Day 1: 25 June 2019
- Martin providing some "brief logistics"
Inference after prediction (Jeffrey "John" Leek)
- Work led by Siruo (Sara) Wang.
- Starting from an old observation: 8 normal tissue samples but very obvious clustering
- In this case, array batch effect: time
- Now we know batch effects are everywhere
- SVA, RUV, etc...
- What makes primary cancer different from metastatic cancer?
- Can we eliminate steps in the experiment -> data analysis pipeline to reduce the time to answers
- e.g. recount2; preprocess 70k+ human rna-seq samples to uniformly process expression levels
- but for most of this data missing phenotype information
- even when phenotypes are provided, they may not be provided uniformly (no structured data models, lots of freeform text)
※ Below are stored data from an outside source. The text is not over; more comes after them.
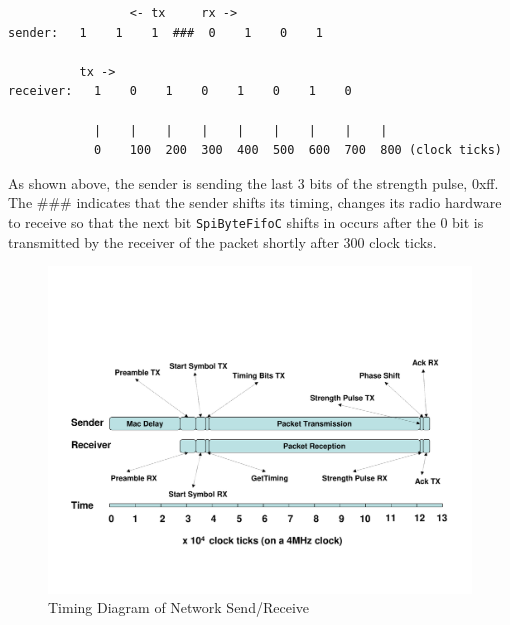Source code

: \documentclass[11pt]{article}
\begin{document}
\small
\begin{verbatim}
       	         <- tx	   rx ->
sender:   1    1    1  ###  0    1    0    1

          tx ->				
receiver:   1    0    1    0    1    0    1    0

            |    |    |    |    |    |    |    |    |
            0    100  200  300  400  500  600  700  800 (clock ticks)
\end{verbatim}
\normalsize

As shown above, the sender is sending the last 3 bits of the strength
pulse, 0xff. The \#\#\# indicates that the sender shifts its timing,
changes its radio hardware to receive so that the next bit {\tt SpiByteFifoC}
shifts in occurs after the 0 bit is transmitted by the receiver of the
packet shortly after 300 clock ticks.

%

\begin{figure}
\centering
\includegraphics[scale=0.6,angle=-90]{fig/stack.pdf}
\caption{Timing Diagram of Network Send/Receive}
\label{fig:timing}
\end{figure}
\end{document}
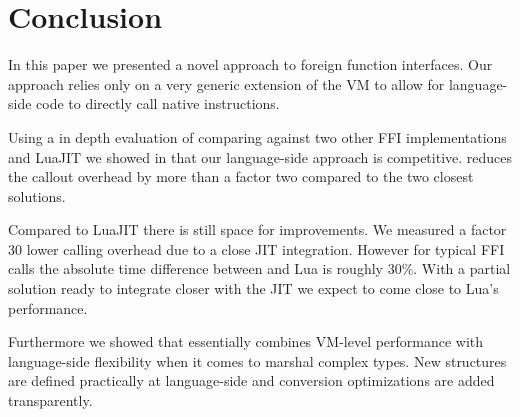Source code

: \section{Conclusion}
In this paper we presented \NB a novel approach to foreign function interfaces.
Our approach relies only on a very generic extension of the VM to allow for language-side code to directly call native instructions.

Using a in depth evaluation of \NB comparing against two other \ST FFI implementations and LuaJIT we showed in  that our language-side approach is competitive.
\NB reduces the callout overhead by more than a factor two compared to the two closest \ST solutions.

Compared to LuaJIT there is still space for improvements.
We measured a factor 30 lower calling overhead due to a close JIT integration.
However for typical FFI calls the absolute time difference between \NB and Lua is roughly $30\%$.
With a partial solution ready to integrate \NB closer with the JIT we expect to come close to Lua's performance.

Furthermore we showed that \NB essentially combines VM-level performance with language-side flexibility when it comes to marshal complex types.
New structures are defined practically at language-side and conversion optimizations are added transparently.


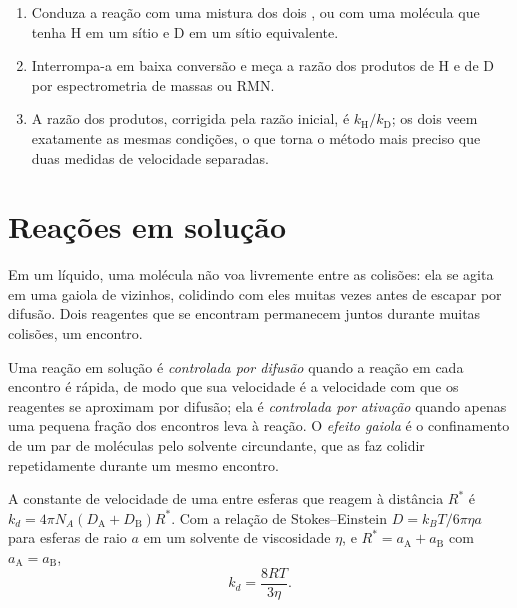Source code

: \begin{method}\label{met:b3:rate-theories:kie}
\begin{enumerate}
  \item Conduza a reação com uma mistura dos dois , ou com uma
        molécula que tenha H em um sítio e D em um sítio equivalente.
  \item Interrompa-a em baixa conversão e meça a razão dos produtos de H e de D
        por espectrometria de massas ou RMN.
  \item A razão dos produtos, corrigida pela razão inicial, é $k_{\mathrm H}/k_{\mathrm D}$; os dois
         veem exatamente as mesmas condições, o que torna o método
        mais preciso que duas medidas de velocidade separadas.
\end{enumerate}
\end{method}

\section{Reações em solução}

Em um líquido, uma molécula não voa livremente entre as colisões: ela se agita em
uma gaiola de vizinhos, colidindo com eles muitas vezes antes de escapar por
difusão. Dois reagentes que se encontram permanecem juntos durante muitas
colisões, um encontro.

\begin{definition}\label{def:b3:rate-theories:diffusion}
Uma reação em solução é \emph{controlada por difusão}
quando a reação em cada encontro é rápida, de modo que sua velocidade é a
velocidade com que os reagentes se aproximam por difusão; ela é
\emph{controlada por ativação} quando apenas uma pequena
fração dos encontros leva à reação. O \emph{efeito gaiola}
é o confinamento de um par de moléculas pelo solvente circundante, que as
faz colidir repetidamente durante um mesmo encontro.
\end{definition}

\begin{proposition}\label{prop:b3:rate-theories:smoluchowski}
A constante de velocidade de uma  entre esferas que
reagem à distância $R^*$ é $k_d = 4\pi N_A(D_{\mathrm A} + D_{\mathrm B})R^*$. Com a relação de
Stokes--Einstein $D = k_BT/6\pi\eta a$ para esferas de raio $a$ em um solvente de
viscosidade $\eta$, e $R^* = a_{\mathrm A} + a_{\mathrm B}$ com $a_{\mathrm A} = a_{\mathrm B}$,
\[
  k_d = \frac{8RT}{3\eta} .
\]
\end{proposition}

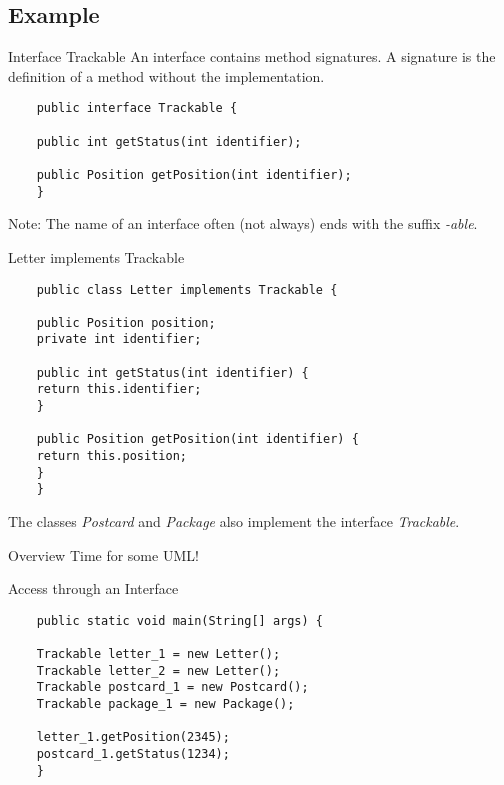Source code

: \subsection{Example}
\begin{frame}[fragile]{Interface Trackable}
	An interface contains method signatures. A signature is the definition of a method without the implementation.
	\begin{lstlisting}
	public interface Trackable {
	
	public int getStatus(int identifier);
	
	public Position getPosition(int identifier);
	}
	\end{lstlisting}
	Note: The name of an interface often (not always) ends with the suffix \emph{-able}.
\end{frame}
\begin{frame}[fragile]{Letter implements Trackable}
	\begin{lstlisting}
	public class Letter implements Trackable {
	
	public Position position;
	private int identifier;
	
	public int getStatus(int identifier) {
	return this.identifier;
	}
	
	public Position getPosition(int identifier) {
	return this.position;
	}
	}
	\end{lstlisting}
	The classes \emph{Postcard} and \emph{Package} also implement the interface \emph{Trackable}.
\end{frame}

\begin{frame}[fragile]{Overview}
	\huge Time for some UML!
\end{frame}

\begin{frame}[fragile]{Access through an Interface}
	\begin{lstlisting}
	public static void main(String[] args) {
	
	Trackable letter_1 = new Letter();
	Trackable letter_2 = new Letter();
	Trackable postcard_1 = new Postcard();
	Trackable package_1 = new Package();
	
	letter_1.getPosition(2345);
	postcard_1.getStatus(1234);
	}
	\end{lstlisting}
\end{frame}

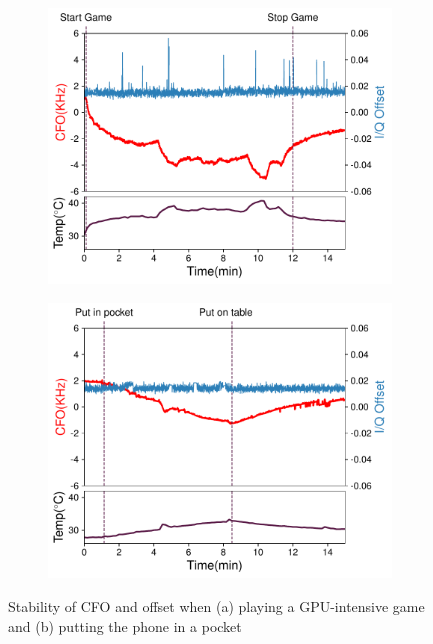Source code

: \begin{figure}
\begin{subfigure}{0.48\textwidth}
    \includegraphics[width = \textwidth]{bletracking/plots/gameplay_temp_cfoiq.pdf} 
    \caption{}
\end{subfigure}
\hfill
\begin{subfigure}{0.48\textwidth}
    \includegraphics[width = \textwidth]{bletracking/plots/idle_temp_cfoiq.pdf} 
    \caption{}
\end{subfigure}
\captionsetup{justification=centering}
\caption{Stability of CFO and \iq offset when (a) playing a GPU-intensive game and (b) putting the phone in a pocket}
\label{fig:stability_cfo_temp}
\end{figure}

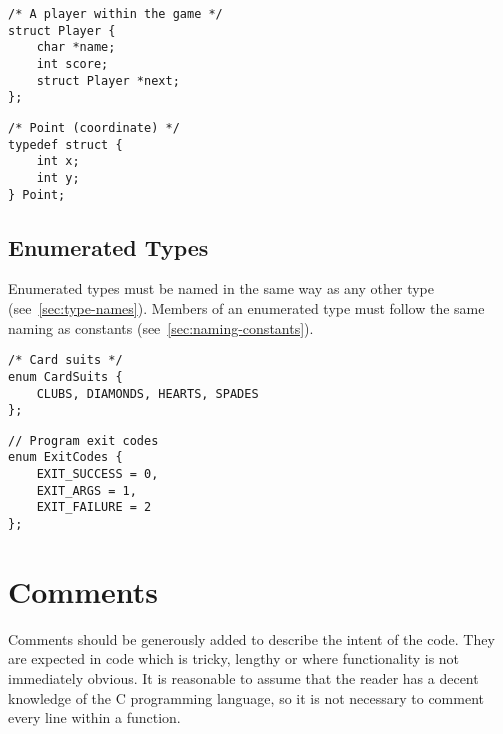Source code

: \documentclass{article}
\begin{document}
\nolinenumbers
\begin{multicols}{2}
\begin{lstlisting}
/* A player within the game */
struct Player {
    char *name;
    int score;
    struct Player *next;
};
\end{lstlisting}
\vfill
\columnbreak

\begin{lstlisting}
/* Point (coordinate) */
typedef struct {
    int x;
    int y;
} Point;
\end{lstlisting}
\end{multicols}
\linenumbers

\subsection{Enumerated Types}
Enumerated types must be named in the same way as any other type (see~\ref{sec:type-names}).
Members of an enumerated type must follow the same naming as constants (see~\ref{sec:naming-constants}).

\nolinenumbers
\begin{multicols}{2}
\begin{lstlisting}
/* Card suits */
enum CardSuits {
    CLUBS, DIAMONDS, HEARTS, SPADES
};
\end{lstlisting}
\vfill
\columnbreak

\begin{lstlisting}
// Program exit codes
enum ExitCodes {
    EXIT_SUCCESS = 0,
    EXIT_ARGS = 1,
    EXIT_FAILURE = 2
};
\end{lstlisting}
\end{multicols}
\linenumbers

\section{Comments}
Comments should be generously added to describe the intent of the code.
They are expected in code which is tricky, lengthy or where functionality is not immediately obvious.
It is reasonable to assume that the reader has a decent knowledge of the C programming language, 
so it is not necessary to comment every line within a function.
\end{document}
- Predicting phenotypes: train using TCGA and GTEx, predict phenotypes in recount2 dataset
- This is just one example, phenotype prediction, polygenic scores, enterotypes, ...
- "I'm going to do a little math here" -- comparing actual and predicted data in a linear model
- "Predictions are much skinnier" than the actual data -- underestimating variance due to prediction
- Categorical case even worse
- Seems circular, take X, predict Y, then fit relationship between X and predicted Y, but is common!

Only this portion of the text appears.